**Requirement:** Produce exactly the lines starting at the one containing "composed of the" and ending at the last line of the material, with nothing added.

**Records for processing:**
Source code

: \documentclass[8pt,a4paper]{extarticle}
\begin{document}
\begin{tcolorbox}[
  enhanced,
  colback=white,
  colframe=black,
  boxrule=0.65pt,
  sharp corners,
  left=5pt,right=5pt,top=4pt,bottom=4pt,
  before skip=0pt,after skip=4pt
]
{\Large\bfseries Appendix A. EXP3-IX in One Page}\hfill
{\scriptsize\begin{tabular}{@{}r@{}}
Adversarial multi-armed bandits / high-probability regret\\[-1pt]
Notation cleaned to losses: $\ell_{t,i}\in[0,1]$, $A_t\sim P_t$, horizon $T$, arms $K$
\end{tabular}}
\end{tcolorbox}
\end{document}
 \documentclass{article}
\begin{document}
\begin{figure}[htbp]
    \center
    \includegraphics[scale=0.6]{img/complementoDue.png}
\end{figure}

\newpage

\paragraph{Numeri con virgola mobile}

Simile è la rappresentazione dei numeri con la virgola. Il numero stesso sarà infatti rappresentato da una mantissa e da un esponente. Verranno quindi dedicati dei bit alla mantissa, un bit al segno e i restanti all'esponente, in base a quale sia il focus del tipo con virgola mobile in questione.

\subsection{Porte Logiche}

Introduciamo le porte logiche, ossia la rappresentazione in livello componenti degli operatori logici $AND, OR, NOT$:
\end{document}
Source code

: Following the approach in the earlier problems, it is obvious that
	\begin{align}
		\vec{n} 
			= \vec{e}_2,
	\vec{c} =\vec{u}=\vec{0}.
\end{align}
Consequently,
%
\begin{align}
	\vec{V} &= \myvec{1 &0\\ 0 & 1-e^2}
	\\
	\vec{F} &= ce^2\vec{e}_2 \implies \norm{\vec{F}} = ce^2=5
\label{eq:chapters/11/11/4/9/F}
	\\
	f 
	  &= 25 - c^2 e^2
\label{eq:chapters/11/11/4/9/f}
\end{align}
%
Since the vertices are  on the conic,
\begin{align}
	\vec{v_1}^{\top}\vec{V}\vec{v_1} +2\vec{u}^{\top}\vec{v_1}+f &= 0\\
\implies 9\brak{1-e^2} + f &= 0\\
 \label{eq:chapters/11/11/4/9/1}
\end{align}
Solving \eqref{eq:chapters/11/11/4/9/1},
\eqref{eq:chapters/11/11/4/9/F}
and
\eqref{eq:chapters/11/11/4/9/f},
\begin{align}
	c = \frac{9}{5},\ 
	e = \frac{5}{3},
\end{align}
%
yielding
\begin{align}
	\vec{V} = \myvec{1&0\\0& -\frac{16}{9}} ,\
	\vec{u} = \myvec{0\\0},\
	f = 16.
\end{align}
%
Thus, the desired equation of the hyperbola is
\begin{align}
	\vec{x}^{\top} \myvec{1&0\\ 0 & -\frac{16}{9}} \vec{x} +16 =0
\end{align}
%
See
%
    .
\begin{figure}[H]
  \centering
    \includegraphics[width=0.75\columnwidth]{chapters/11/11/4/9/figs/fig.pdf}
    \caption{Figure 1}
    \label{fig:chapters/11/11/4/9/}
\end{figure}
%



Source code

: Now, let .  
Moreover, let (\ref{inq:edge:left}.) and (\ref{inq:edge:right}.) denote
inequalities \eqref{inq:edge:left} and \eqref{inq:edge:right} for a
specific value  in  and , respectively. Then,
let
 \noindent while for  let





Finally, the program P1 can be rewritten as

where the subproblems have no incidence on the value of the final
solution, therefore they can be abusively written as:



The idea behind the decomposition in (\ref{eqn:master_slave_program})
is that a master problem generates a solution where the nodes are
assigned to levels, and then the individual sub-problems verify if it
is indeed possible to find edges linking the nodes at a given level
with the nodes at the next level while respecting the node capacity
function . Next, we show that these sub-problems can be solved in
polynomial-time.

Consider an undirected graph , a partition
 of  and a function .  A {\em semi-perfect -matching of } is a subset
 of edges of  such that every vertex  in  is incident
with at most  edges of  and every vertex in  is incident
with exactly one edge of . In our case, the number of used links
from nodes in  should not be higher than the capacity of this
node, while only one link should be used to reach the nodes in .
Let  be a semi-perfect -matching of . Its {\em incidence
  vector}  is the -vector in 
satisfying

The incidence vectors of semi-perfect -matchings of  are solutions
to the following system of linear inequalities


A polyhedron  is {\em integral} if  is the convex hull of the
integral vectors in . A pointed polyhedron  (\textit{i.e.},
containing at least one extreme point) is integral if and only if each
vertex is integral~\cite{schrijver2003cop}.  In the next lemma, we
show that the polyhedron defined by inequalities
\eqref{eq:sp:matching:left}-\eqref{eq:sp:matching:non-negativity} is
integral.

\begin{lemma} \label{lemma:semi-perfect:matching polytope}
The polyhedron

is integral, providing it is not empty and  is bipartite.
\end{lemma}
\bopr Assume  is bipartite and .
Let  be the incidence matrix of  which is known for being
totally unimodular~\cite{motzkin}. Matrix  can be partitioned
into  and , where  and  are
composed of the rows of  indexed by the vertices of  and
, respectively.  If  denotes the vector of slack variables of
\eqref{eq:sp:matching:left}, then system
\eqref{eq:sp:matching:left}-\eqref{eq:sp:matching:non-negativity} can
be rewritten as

**Response box:**
composed of the rows of  indexed by the vertices of  and
, respectively.  If  denotes the vector of slack variables of
\eqref{eq:sp:matching:left}, then system
\eqref{eq:sp:matching:left}-\eqref{eq:sp:matching:non-negativity} can
be rewritten as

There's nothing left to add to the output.